# ACTIVITY
Print the records below word for word, beginning with the first line and ending once the line containing "in classification task" is printed.

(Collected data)
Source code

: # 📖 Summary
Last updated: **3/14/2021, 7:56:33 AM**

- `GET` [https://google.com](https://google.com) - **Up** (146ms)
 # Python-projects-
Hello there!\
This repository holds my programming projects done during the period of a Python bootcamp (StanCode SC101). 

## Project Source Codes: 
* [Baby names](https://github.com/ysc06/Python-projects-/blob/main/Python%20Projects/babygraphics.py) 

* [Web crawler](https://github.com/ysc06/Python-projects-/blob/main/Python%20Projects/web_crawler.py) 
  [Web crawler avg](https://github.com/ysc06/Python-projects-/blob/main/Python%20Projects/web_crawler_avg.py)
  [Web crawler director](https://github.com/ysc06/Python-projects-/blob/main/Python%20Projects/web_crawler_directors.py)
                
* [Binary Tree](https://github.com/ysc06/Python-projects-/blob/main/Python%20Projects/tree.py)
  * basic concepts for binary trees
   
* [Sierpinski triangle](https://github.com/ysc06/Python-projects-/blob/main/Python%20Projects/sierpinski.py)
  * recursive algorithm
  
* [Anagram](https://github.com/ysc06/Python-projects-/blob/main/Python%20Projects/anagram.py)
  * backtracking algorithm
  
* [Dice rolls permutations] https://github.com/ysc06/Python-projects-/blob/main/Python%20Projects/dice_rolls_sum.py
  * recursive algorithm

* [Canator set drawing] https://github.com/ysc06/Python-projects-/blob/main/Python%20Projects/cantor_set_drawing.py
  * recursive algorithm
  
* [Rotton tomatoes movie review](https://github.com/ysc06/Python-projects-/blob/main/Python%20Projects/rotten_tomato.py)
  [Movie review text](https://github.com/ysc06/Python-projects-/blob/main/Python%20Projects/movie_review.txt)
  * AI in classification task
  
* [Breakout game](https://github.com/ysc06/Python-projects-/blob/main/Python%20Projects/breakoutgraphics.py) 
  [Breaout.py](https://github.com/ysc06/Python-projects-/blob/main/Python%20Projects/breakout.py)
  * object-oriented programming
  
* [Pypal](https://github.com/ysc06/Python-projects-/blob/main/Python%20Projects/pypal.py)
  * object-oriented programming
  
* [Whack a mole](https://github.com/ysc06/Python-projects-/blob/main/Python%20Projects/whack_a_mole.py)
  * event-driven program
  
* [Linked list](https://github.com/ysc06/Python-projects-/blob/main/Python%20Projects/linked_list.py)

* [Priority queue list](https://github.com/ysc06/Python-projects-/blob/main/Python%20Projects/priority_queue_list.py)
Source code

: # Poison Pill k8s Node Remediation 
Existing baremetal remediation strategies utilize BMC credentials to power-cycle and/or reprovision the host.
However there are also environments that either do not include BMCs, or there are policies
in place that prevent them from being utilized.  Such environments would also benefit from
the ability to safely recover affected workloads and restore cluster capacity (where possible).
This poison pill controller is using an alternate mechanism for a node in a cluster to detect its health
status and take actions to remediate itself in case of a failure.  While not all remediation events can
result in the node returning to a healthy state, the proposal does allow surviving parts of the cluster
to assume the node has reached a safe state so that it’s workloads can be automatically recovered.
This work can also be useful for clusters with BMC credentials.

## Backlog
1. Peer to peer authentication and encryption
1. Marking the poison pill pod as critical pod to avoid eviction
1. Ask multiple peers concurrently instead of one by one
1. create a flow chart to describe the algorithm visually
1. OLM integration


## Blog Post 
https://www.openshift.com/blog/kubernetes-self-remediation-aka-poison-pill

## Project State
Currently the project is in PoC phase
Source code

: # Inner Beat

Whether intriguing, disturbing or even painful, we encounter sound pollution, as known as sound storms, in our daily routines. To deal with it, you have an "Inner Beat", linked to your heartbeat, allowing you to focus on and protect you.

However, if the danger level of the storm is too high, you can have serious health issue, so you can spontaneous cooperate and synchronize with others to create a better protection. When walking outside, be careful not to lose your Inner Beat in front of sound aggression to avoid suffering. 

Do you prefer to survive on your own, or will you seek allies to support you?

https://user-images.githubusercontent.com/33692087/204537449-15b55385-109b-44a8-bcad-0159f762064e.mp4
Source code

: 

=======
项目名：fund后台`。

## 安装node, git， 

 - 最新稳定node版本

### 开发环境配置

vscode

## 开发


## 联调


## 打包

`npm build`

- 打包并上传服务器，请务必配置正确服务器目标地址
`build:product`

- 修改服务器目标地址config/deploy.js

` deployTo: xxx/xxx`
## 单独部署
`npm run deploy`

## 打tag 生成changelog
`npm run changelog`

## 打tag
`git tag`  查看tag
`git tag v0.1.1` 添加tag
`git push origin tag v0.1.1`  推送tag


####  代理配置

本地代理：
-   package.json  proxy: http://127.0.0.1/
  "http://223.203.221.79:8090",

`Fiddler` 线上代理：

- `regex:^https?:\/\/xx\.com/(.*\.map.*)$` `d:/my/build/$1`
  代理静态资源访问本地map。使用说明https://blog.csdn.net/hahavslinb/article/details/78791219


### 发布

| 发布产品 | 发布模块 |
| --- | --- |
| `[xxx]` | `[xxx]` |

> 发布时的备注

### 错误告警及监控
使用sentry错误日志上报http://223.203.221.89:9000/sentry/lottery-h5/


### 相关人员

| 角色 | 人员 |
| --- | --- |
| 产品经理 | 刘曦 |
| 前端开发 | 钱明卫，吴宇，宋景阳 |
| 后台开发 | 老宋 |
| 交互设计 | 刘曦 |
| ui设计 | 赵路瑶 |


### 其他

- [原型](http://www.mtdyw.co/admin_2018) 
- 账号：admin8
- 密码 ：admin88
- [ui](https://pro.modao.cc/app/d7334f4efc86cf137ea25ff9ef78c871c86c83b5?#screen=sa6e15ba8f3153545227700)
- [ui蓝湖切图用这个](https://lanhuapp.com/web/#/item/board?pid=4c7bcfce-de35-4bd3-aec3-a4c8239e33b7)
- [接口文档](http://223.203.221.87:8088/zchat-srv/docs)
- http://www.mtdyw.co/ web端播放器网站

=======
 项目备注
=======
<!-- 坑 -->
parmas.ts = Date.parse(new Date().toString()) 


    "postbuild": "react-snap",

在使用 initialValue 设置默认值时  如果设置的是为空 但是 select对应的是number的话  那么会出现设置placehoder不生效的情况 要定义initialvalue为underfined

# ANSWER TO THIS TASK
Source code

: # 📖 Summary
Last updated: **3/14/2021, 7:56:33 AM**

- `GET` [https://google.com](https://google.com) - **Up** (146ms)
 # Python-projects-
Hello there!\
This repository holds my programming projects done during the period of a Python bootcamp (StanCode SC101). 

## Project Source Codes: 
* [Baby names](https://github.com/ysc06/Python-projects-/blob/main/Python%20Projects/babygraphics.py) 

* [Web crawler](https://github.com/ysc06/Python-projects-/blob/main/Python%20Projects/web_crawler.py) 
  [Web crawler avg](https://github.com/ysc06/Python-projects-/blob/main/Python%20Projects/web_crawler_avg.py)
  [Web crawler director](https://github.com/ysc06/Python-projects-/blob/main/Python%20Projects/web_crawler_directors.py)
                
* [Binary Tree](https://github.com/ysc06/Python-projects-/blob/main/Python%20Projects/tree.py)
  * basic concepts for binary trees
   
* [Sierpinski triangle](https://github.com/ysc06/Python-projects-/blob/main/Python%20Projects/sierpinski.py)
  * recursive algorithm
  
* [Anagram](https://github.com/ysc06/Python-projects-/blob/main/Python%20Projects/anagram.py)
  * backtracking algorithm
  
* [Dice rolls permutations] https://github.com/ysc06/Python-projects-/blob/main/Python%20Projects/dice_rolls_sum.py
  * recursive algorithm

* [Canator set drawing] https://github.com/ysc06/Python-projects-/blob/main/Python%20Projects/cantor_set_drawing.py
  * recursive algorithm
  
* [Rotton tomatoes movie review](https://github.com/ysc06/Python-projects-/blob/main/Python%20Projects/rotten_tomato.py)
  [Movie review text](https://github.com/ysc06/Python-projects-/blob/main/Python%20Projects/movie_review.txt)
  * AI in classification task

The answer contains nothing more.